» **WHAT IS NEEDED**
Across the whole listing, state how many lines include "must". Add nothing to that number.

» **RECORD EXCERPTS**
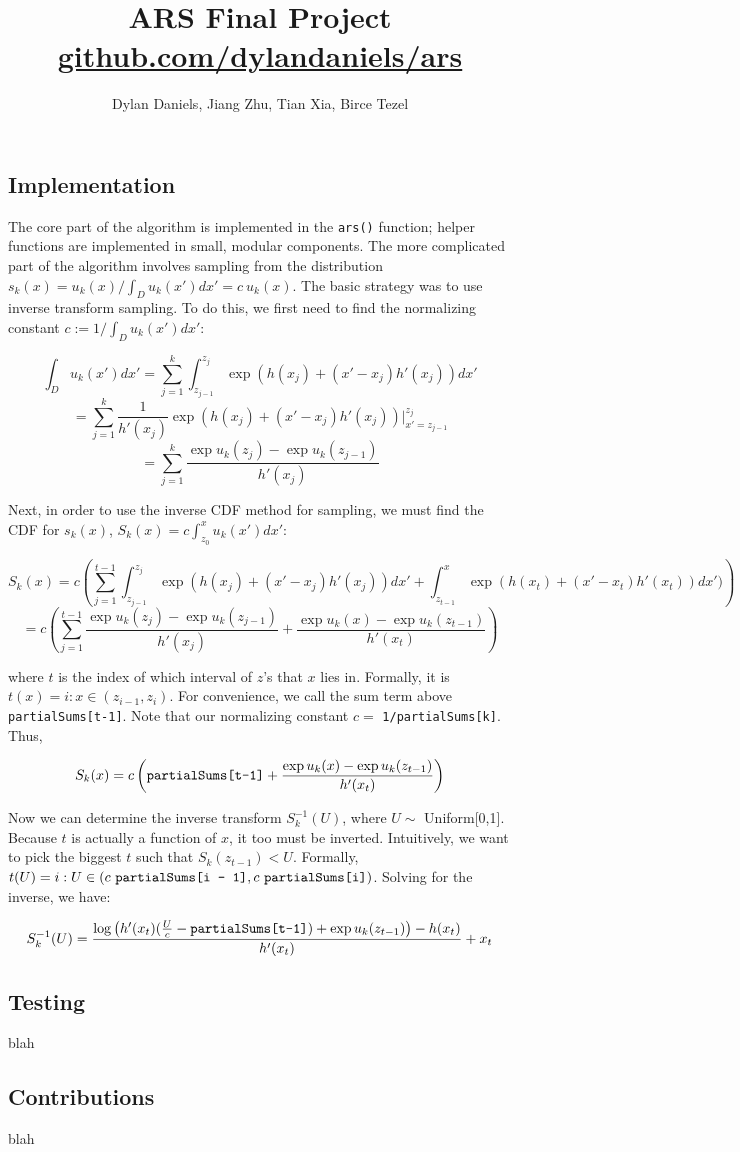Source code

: \documentclass{article}\usepackage[]{graphicx}\usepackage[]{color}
\author{Dylan Daniels, Jiang Zhu, Tian Xia, Birce Tezel}
\title{ARS Final Project \\ \url{github.com/dylandaniels/ars}}
\begin{document}
\maketitle

\subsection*{Implementation}
The core part of the algorithm is implemented in the \texttt{ars()} function; helper functions are implemented in small, modular components. The more complicated part of the algorithm involves sampling from the distribution $s_k(x) = u_k(x) / \int_D u_k(x') dx' = c \ u_k(x)$. The basic strategy was to use inverse transform sampling. To do this, we first need to find the normalizing constant $c := 1 / \int_D u_k(x') dx':$


$$
\int_D u_k(x') dx' = \sum_{j = 1}^k \int_{z_{j-1}}^{z_j} \exp(h(x_j) + (x' - x_j) h'(x_j)) dx'
$$
$$
 = \sum_{j = 1}^k \frac{1}{h'(x_j)} \exp(h(x_j) + (x' - x_j) h'(x_j)) \bigg\rvert^{z_j}_{x' = z_{j - 1}}
$$
$$
 = \sum_{j = 1}^k \frac{\exp u_k(z_j)  - \exp u_k(z_{j-1}) }{h'(x_j)}
$$

Next, in order to use the inverse CDF method for sampling, we must find the CDF for $s_k(x)$, $S_k(x) = c \int_{z_0}^x u_k(x') dx'$:

$$
S_k(x) = c \left(\sum_{j = 1}^{t - 1} \int_{z_{j-1}}^{z_j} \exp(h(x_j) + (x' - x_j) h'(x_j)) dx' + \int_{z_{t-1}}^x \exp(h(x_t) + (x' - x_t) h'(x_t)) dx') \right)
$$
$$
 = c \left( \sum_{j = 1}^{t-1} \frac{\exp u_k(z_j) - \exp u_k(z_{j-1})}{h'(x_j)} + \frac{\exp u_k(x) - \exp u_k(z_{t-1})}{h'(x_t)} \right)
$$

\noindent where $t$ is the index of which interval of $z$'s that $x$ lies in. Formally, it is $t(x) = i : x \in (z_{i-1}, z_i)$. For convenience, we call the sum term above \texttt{partialSums[t-1]}. Note that our normalizing constant $c =$ \texttt{1/partialSums[k]}. Thus,

$$
S_k(x) = c \left(\text{\texttt{partialSums[t-1]}} + \frac{\exp u_k(x) - \exp u_k(z_{t-1})}{h'(x_t)} \right)
$$

Now we can determine the inverse transform $S_k^{-1}(U)$, where $U \sim$ Uniform[0,1]. Because $t$ is actually a function of $x$, it too must be inverted. Intuitively, we want to pick the biggest $t$ such that $S_k(z_{t-1}) < U$. Formally, $t(U) = i : U \in (c\ \text{\texttt{partialSums[i - 1]}}, c\ \text{\texttt{partialSums[i]}})$. Solving for the inverse, we have:

$$
S_k^{-1}(U) = \frac{\log\left(h'(x_t) (\frac{U}{c} - \text{\texttt{partialSums[t-1]}}) + \exp u_k(z_{t-1})\right) - h(x_t)}{h'(x_t)} + x_t
$$

\subsection*{Testing}
blah

\subsection*{Contributions}
blah
\end{document}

» **YOUR RESPONSE**
2